Casey Kotchman to have more walks than strike-outs
Among qualifying players last season, only four players managed this statistical feat and two of them (Pujols and Mauer) are among the MVP favorites every year. Okay, even the most optimistic Rays fan (or Kotchman’s mom for that matter) would equate Casey more with the other two (Daric Barton and Jeff Keppinger) than that elite pair but regardless it’s an interesting quirk which Kotchman has a good shot of hitting. I know he takes some crap for his offensive play but he’s ground into just 3 double plays and struck out 12 times this year, and while I’m not sure if stats can back it up, there is surely some value to be had in players who don’t cripple team rallies. I might sell this one based on his career stats but Kotchman certainly has a chance to attain this unlikely mark.

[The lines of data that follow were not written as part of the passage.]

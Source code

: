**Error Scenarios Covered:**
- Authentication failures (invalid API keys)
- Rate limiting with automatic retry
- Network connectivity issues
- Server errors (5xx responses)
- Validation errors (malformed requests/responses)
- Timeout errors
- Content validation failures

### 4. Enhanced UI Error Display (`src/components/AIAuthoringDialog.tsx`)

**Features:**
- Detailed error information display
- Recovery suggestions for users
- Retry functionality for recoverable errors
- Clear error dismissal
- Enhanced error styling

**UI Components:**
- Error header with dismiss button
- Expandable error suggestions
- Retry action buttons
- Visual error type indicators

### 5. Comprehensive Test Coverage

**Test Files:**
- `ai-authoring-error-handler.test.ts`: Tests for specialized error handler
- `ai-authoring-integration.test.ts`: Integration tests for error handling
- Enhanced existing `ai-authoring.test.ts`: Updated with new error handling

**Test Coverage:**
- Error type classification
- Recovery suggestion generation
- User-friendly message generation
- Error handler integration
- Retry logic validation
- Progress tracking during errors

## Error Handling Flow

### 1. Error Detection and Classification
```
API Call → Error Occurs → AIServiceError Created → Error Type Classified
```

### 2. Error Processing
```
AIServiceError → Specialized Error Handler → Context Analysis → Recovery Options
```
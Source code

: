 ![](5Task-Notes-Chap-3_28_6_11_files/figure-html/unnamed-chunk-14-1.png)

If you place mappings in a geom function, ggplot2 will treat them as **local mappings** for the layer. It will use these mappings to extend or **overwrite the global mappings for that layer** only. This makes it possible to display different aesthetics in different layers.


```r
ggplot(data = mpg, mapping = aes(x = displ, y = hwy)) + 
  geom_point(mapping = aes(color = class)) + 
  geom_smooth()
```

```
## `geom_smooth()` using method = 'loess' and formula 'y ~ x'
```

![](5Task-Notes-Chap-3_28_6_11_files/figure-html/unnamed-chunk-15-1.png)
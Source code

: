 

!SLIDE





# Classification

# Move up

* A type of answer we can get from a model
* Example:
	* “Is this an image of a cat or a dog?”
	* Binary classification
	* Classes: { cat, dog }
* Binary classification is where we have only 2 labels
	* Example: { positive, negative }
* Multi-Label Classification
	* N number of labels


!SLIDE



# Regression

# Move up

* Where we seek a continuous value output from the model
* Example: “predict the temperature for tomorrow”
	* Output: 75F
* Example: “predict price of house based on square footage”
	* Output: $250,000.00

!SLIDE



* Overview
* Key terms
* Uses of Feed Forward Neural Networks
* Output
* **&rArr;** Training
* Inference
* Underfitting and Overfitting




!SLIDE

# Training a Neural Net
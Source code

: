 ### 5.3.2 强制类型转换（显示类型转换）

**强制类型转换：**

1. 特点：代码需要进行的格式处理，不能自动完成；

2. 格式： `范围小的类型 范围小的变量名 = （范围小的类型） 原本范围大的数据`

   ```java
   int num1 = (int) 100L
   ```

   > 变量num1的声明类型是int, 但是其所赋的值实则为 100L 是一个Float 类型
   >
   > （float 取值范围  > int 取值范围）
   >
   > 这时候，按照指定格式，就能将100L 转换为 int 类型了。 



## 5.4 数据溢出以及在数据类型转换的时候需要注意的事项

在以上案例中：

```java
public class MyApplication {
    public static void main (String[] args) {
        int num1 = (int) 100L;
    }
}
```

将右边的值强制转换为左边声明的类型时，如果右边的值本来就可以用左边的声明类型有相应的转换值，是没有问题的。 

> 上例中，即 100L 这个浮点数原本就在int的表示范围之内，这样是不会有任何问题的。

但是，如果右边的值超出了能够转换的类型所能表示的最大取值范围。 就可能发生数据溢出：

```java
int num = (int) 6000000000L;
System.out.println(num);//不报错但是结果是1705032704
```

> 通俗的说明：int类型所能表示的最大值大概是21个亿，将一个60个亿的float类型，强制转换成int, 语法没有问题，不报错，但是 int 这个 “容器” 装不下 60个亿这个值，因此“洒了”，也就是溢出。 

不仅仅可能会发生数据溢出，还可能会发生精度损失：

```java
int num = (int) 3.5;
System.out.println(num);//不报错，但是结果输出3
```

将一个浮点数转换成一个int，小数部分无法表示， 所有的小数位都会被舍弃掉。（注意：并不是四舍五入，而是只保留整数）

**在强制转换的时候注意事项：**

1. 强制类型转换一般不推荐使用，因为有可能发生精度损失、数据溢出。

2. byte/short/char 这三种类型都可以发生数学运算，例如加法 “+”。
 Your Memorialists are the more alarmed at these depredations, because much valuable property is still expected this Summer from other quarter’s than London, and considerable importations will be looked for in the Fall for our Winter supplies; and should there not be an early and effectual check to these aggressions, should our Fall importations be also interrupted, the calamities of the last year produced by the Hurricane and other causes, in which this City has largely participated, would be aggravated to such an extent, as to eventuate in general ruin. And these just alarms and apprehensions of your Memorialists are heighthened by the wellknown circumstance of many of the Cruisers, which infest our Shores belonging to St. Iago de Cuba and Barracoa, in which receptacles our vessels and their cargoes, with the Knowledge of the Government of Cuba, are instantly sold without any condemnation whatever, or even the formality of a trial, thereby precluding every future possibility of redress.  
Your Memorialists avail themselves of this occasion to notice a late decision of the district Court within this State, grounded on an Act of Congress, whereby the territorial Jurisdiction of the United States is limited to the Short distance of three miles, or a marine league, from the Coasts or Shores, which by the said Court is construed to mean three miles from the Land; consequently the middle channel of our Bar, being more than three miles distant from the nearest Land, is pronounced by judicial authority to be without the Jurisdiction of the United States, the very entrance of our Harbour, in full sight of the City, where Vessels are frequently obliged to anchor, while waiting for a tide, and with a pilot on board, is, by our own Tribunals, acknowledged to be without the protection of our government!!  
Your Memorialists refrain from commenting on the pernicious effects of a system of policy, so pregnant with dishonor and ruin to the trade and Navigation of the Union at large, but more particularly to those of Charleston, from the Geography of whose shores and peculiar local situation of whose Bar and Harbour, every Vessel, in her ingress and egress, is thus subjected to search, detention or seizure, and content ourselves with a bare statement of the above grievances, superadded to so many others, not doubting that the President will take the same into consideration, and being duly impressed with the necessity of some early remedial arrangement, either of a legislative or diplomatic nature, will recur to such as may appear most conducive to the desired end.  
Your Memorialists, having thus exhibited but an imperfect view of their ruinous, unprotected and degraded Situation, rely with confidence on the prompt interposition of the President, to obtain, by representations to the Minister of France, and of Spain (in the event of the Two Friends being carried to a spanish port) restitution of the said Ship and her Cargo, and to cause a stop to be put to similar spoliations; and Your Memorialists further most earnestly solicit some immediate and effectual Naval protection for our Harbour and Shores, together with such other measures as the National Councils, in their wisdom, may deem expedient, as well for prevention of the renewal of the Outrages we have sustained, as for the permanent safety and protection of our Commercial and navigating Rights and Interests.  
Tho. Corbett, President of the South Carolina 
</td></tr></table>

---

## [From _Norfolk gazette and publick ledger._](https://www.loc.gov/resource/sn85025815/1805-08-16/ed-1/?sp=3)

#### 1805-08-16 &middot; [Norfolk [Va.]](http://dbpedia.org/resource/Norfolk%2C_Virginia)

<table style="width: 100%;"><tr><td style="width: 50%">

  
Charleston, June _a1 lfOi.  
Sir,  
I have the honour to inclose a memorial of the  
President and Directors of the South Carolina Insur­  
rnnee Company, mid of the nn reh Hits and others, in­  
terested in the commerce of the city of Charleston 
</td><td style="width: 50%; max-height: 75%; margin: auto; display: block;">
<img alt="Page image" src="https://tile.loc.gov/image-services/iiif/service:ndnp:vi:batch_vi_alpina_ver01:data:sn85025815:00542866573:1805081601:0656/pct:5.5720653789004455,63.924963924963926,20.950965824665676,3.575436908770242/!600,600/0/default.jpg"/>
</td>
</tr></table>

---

Number of Nirvana albums owned collectively by the Rays over/under 4.5
Based on this shot from the Seattle ‘grunge trip’, there is a fundamental misunderstanding what ‘grunge’ was/is exactly. I don’t think Jim Hickey was a big Pearl Jam guy.
James Shields to have 9 complete games
‘Big Game’, or is it now ‘Complete Game’ James already has three complete games in 11 starts under his belt despite only having previously registered 5 in 151 starts. With a third of the season gone, that puts him on course for 9 on the year (I used a complex sabermetric spreadsheet to work out that 3 x 3 =9). No one has gone into double digits since Randy Johnson in 1999 and the Rays franchise record sits at five, set by Joe Kennedy in 2002, so is this goal way out of reach?
Shields is obviously pitching extremely well so far this year and while some factors point to a slight decline as the year goes on (a left on base % of 86.4 and a HR/FB rate 1% lower than his career average), his ability to throw three plus pitches – his cutter, curveball and changeup have all delivered more value in 2011 than all of 2010 – suggests he should be able to maintain a comparatively high level of play. Shields has been able to deliver incredible efficiency all year, going at least seven innings in every start while only topping 110 pitches twice. Based on history the smart money would have to be on the under but if anyone is going to do it, Shields may just be the best pick not named Halladay.
Rays season wins over/under 87
Back in March the line on Rays wins was 84.5 and Jonah Keri – perhaps the (or only) Canadian baseball authority on team wins over/under bets suggested we all throw our jelly beans on the over. So far so good. After the bad start, “Manny being Manny” and Evan’s injury, few would have picked the Rays to be on pace for 87 wins yet here they are. The recent struggles at the plate and the question marks over the 5th starter makes it hard to believe this is a 90+ win team but 87 feels about right and given I’ve been over on pretty much everything else, why not throw this one in too?